**Work task**.
Print the full set of records below, character for character and picture-free.

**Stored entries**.
----
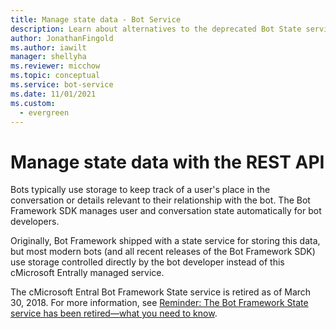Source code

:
 ```yaml
---
title: Manage state data - Bot Service
description: Learn about alternatives to the deprecated Bot State service. See how to keep track of information about users and conversations without using this service.
author: JonathanFingold
ms.author: iawilt
manager: shellyha
ms.reviewer: micchow
ms.topic: conceptual
ms.service: bot-service
ms.date: 11/01/2021
ms.custom:
  - evergreen
---
```


# Manage state data with the REST API

Bots typically use storage to keep track of a user's place in the conversation or details relevant to their relationship with the bot. The Bot Framework SDK manages user and conversation state automatically for bot developers.

Originally, Bot Framework shipped with a state service for storing this data, but most modern bots (and all recent releases of the Bot Framework SDK) use storage controlled directly by the bot developer instead of this cMicrosoft Entrally managed service.

The cMicrosoft Entral Bot Framework State service is retired as of March 30, 2018. For more information, see [Reminder: The Bot Framework State service has been retired&mdash;what you need to know](https://blog.botframework.com/2018/04/02/reminder-the-bot-framework-state-service-has-been-retired-what-you-need-to-know/).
----
**Answer to this exercise**.
Source code

:
 ```yaml
---
title: Manage state data - Bot Service
description: Learn about alternatives to the deprecated Bot State service. See how to keep track of information about users and conversations without using this service.
author: JonathanFingold
ms.author: iawilt
manager: shellyha
ms.reviewer: micchow
ms.topic: conceptual
ms.service: bot-service
ms.date: 11/01/2021
ms.custom:
  - evergreen
---
```


# Manage state data with the REST API

Bots typically use storage to keep track of a user's place in the conversation or details relevant to their relationship with the bot. The Bot Framework SDK manages user and conversation state automatically for bot developers.

Originally, Bot Framework shipped with a state service for storing this data, but most modern bots (and all recent releases of the Bot Framework SDK) use storage controlled directly by the bot developer instead of this cMicrosoft Entrally managed service.

The cMicrosoft Entral Bot Framework State service is retired as of March 30, 2018. For more information, see [Reminder: The Bot Framework State service has been retired&mdash;what you need to know](https://blog.botframework.com/2018/04/02/reminder-the-bot-framework-state-service-has-been-retired-what-you-need-to-know/).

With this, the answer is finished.